_Task objective_.
Among the entries below, find every line that contains the string "complement", then copy it.

_Task material_.
########

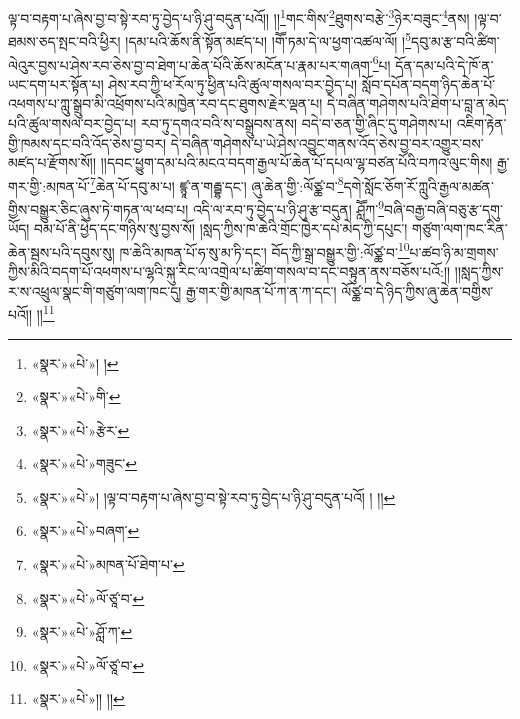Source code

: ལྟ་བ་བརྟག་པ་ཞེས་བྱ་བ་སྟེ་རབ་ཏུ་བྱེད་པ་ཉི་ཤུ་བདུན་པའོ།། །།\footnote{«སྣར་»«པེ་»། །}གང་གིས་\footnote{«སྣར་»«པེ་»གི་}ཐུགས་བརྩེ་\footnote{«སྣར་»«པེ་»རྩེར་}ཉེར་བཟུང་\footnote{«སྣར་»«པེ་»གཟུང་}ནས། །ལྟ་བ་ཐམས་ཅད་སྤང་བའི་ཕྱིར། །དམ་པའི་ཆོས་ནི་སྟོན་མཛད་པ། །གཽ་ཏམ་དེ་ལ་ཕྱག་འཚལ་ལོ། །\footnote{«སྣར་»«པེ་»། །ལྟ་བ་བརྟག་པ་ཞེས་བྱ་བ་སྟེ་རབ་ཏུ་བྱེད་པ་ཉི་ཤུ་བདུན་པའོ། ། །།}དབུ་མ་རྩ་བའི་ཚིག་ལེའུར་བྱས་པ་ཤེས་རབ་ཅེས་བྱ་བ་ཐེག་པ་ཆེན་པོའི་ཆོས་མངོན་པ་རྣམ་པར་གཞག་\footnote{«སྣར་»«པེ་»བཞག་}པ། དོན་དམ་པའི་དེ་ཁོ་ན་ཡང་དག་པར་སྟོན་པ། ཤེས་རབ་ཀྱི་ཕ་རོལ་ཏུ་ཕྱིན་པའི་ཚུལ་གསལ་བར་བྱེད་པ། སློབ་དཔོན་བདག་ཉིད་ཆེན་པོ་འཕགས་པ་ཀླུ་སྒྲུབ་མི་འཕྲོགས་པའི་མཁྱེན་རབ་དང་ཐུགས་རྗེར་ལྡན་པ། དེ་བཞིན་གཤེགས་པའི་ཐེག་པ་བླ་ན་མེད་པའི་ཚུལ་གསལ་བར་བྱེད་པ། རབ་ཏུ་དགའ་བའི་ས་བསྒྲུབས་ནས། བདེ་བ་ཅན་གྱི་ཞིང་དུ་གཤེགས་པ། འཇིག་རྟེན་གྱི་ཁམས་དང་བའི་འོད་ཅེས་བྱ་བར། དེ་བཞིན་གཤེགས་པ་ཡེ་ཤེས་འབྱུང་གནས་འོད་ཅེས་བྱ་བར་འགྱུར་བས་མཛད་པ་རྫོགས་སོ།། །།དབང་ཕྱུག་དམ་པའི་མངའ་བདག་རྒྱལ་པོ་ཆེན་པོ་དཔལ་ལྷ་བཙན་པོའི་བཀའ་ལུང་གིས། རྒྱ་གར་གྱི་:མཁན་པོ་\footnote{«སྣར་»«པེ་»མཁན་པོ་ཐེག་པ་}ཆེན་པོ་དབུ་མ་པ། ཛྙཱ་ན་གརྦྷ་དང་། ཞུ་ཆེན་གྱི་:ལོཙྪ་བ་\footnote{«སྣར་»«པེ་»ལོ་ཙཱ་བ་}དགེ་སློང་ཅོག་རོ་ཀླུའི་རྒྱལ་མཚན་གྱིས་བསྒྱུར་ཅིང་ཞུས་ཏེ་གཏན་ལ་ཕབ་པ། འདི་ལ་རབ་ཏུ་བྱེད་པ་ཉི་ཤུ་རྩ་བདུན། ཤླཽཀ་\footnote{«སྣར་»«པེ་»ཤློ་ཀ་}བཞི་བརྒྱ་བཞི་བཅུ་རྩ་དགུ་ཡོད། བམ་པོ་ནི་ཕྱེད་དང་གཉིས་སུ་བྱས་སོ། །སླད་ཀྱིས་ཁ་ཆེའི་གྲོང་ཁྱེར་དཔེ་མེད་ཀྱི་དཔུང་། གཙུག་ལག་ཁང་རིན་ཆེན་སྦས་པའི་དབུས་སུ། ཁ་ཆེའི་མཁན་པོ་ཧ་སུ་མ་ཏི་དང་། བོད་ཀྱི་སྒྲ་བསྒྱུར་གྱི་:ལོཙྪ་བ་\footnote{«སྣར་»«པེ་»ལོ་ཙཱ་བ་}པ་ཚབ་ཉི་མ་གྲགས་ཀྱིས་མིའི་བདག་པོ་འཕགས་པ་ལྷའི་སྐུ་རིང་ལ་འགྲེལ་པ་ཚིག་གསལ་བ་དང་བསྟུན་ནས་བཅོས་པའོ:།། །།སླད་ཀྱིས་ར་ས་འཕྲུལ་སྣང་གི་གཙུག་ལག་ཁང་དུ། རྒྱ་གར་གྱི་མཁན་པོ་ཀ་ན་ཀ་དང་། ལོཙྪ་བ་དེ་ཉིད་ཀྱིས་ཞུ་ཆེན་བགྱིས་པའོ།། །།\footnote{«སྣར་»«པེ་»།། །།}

########

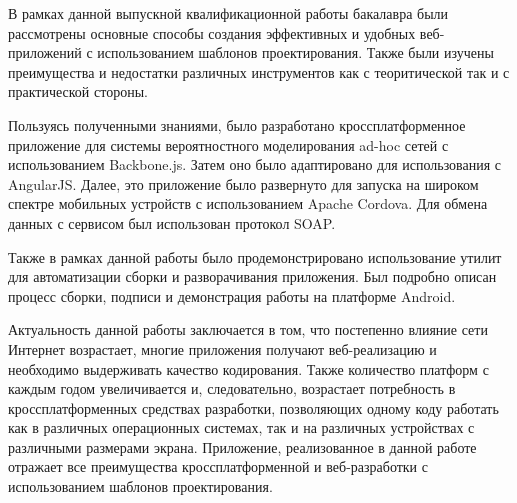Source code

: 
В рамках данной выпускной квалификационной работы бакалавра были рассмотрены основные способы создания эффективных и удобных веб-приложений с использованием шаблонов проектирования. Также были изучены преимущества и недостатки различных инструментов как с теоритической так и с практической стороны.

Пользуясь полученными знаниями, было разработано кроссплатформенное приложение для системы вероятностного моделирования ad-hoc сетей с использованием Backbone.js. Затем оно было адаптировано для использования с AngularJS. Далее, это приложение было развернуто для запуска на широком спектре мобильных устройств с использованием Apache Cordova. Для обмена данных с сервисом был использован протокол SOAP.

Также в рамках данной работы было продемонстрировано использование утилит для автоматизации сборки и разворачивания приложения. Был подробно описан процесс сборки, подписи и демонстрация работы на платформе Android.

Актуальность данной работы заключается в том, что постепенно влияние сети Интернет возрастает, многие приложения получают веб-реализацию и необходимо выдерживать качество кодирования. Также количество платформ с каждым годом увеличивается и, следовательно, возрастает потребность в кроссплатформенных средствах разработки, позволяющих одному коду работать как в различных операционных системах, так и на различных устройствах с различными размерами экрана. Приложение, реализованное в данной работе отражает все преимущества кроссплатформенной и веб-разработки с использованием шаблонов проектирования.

########

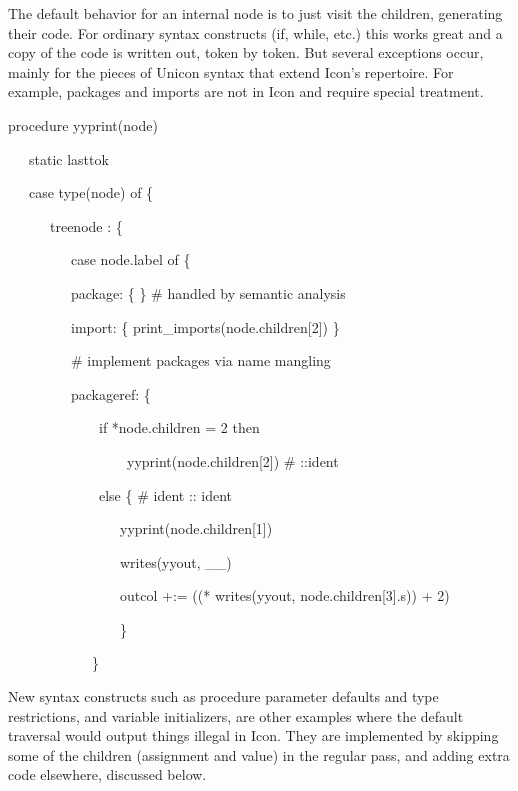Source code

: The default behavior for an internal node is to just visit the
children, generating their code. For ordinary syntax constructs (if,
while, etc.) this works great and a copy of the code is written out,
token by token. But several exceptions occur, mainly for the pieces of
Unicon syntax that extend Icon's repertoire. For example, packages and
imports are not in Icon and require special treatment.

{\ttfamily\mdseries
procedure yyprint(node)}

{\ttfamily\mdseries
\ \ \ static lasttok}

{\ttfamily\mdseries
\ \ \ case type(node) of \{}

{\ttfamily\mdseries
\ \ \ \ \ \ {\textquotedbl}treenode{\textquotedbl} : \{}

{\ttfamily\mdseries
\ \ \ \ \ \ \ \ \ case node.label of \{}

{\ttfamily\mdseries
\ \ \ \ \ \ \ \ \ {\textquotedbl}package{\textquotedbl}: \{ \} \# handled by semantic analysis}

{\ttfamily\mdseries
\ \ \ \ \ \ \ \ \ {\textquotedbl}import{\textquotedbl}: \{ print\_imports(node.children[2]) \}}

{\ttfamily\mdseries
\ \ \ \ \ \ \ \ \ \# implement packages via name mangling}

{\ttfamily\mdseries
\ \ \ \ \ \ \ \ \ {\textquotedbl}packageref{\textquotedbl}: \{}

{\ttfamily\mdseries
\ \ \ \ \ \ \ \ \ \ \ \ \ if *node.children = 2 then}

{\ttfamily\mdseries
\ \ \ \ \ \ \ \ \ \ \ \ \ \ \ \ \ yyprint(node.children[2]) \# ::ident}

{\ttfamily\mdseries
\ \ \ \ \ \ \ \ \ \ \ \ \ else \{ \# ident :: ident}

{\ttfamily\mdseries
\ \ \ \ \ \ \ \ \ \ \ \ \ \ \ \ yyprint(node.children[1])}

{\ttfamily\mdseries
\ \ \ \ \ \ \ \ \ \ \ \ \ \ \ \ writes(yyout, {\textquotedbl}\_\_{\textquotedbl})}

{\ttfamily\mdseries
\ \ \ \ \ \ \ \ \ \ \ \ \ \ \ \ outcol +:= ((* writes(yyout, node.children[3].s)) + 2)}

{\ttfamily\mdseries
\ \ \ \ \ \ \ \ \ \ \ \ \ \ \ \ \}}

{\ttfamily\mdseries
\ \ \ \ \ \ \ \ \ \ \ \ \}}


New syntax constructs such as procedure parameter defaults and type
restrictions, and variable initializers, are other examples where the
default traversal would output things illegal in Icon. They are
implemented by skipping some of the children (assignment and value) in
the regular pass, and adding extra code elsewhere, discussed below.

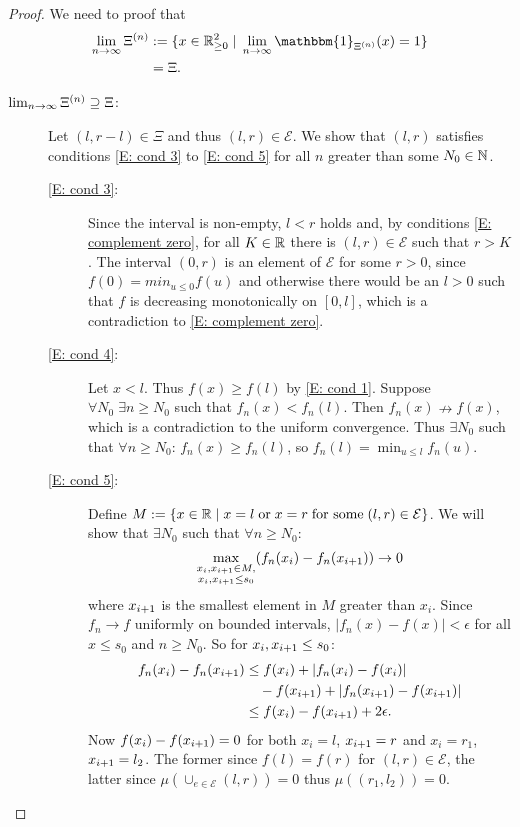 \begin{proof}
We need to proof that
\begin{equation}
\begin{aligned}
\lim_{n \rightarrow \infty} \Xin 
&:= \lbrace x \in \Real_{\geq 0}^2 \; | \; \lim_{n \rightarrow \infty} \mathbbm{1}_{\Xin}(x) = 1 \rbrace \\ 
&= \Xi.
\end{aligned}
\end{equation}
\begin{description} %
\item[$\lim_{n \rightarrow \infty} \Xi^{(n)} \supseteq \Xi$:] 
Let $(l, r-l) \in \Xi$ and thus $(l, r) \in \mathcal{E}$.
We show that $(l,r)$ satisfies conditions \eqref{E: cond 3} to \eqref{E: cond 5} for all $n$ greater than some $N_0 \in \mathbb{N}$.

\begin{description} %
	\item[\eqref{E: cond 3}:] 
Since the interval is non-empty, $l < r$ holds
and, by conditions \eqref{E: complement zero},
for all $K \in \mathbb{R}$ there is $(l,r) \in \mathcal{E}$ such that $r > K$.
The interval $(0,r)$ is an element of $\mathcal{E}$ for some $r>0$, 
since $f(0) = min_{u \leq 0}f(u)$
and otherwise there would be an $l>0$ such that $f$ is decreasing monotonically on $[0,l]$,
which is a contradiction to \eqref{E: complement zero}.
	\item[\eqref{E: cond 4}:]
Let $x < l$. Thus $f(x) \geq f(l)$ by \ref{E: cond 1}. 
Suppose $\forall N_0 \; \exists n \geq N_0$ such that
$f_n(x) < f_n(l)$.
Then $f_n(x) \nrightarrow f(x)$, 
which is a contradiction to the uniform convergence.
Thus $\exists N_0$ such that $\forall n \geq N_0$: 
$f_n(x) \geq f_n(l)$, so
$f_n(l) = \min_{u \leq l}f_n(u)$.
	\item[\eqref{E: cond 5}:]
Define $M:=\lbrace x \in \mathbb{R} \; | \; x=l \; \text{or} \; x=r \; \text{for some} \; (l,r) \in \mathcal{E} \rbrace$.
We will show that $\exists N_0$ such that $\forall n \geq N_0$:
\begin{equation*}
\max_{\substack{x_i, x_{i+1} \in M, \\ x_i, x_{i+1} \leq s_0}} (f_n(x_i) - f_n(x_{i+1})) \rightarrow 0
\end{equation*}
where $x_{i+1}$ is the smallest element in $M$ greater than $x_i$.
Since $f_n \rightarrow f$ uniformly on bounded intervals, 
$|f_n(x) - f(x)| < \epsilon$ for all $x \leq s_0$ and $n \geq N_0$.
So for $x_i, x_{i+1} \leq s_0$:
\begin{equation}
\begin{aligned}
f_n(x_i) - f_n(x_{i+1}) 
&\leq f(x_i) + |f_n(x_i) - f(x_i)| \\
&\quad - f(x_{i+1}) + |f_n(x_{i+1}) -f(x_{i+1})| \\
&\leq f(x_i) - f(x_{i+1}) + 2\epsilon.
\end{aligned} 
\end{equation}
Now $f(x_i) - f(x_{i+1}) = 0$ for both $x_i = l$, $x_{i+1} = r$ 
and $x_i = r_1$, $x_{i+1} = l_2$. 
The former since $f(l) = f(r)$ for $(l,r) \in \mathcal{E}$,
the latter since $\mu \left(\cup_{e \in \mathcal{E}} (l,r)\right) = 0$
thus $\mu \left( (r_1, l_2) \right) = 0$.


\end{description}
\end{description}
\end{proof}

########

_Answer space_.
and, by conditions \eqref{E: complement zero},
which is a contradiction to \eqref{E: complement zero}.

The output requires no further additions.